Topological Foundations of Reinforcement Learning

TL;DR

This paper explores the topological and mathematical foundations of reinforcement learning, linking Banach fixed point theory to algorithm convergence to inform the design of more efficient RL algorithms.

Contribution

It introduces a mathematical framework connecting topology, Banach spaces, and RL convergence, providing new insights for algorithm development.

Findings

Reinforcement learning convergence can be understood through Banach fixed point theorem.

Expressing Bellman equations in Banach spaces clarifies convergence properties.

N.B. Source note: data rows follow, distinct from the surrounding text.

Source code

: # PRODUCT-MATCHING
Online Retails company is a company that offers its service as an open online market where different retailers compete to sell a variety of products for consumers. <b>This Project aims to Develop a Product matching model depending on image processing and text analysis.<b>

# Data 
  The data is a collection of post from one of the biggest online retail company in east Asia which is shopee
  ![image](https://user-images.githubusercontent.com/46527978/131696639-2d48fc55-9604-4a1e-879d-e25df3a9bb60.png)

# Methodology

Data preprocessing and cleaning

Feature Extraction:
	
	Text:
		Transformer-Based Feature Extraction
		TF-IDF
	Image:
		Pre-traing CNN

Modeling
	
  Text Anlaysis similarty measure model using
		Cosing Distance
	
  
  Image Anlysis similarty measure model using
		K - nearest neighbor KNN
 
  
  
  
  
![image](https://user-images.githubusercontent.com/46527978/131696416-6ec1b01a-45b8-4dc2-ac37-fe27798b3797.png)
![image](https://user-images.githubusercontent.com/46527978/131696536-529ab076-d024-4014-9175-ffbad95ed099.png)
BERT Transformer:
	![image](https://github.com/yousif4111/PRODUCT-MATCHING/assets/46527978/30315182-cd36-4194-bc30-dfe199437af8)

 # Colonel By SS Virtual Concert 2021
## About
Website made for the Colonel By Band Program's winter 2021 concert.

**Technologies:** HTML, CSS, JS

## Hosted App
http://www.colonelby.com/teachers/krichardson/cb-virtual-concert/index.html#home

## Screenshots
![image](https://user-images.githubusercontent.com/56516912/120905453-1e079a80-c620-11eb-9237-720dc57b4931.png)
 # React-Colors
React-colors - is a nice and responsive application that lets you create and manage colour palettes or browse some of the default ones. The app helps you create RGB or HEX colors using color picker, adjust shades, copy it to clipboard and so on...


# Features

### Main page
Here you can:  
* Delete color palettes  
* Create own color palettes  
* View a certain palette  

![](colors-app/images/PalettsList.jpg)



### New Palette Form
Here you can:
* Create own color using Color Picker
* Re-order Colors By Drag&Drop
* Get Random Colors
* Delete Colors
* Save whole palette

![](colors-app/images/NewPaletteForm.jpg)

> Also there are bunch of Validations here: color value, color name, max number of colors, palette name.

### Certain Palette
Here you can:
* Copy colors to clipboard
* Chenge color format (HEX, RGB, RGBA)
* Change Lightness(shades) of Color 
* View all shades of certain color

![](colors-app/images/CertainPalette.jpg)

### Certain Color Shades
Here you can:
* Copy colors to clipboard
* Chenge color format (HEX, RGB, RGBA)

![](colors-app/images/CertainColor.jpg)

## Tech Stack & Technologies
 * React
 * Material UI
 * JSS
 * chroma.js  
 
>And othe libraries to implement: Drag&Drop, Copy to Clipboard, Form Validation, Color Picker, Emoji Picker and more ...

Mathematical insights guide the design of more efficient RL algorithms.

Abstract

The goal of this work is to serve as a foundation for deep studies of the topology of state, action, and policy spaces in reinforcement learning. By studying these spaces from a mathematical perspective, we expect to gain more insight into how to build better algorithms to solve decision problems. Therefore, we focus on presenting the connection between the Banach fixed point theorem and the convergence of reinforcement learning algorithms, and we illustrate how the insights gained from this can practically help in designing more efficient algorithms. Before doing so, however, we first introduce relevant concepts such as metric spaces, normed spaces and Banach spaces for better understanding, before expressing the entire reinforcement learning problem in terms of Markov decision processes. This allows us to properly introduce the Banach contraction principle in a language suitable for reinforcement learning, and to write the Bellman equations in terms of operators on Banach spaces to show why reinforcement learning algorithms converge. Finally, we show how the insights gained from the mathematical study of convergence are helpful in reasoning about the best ways to make reinforcement learning algorithms more efficient.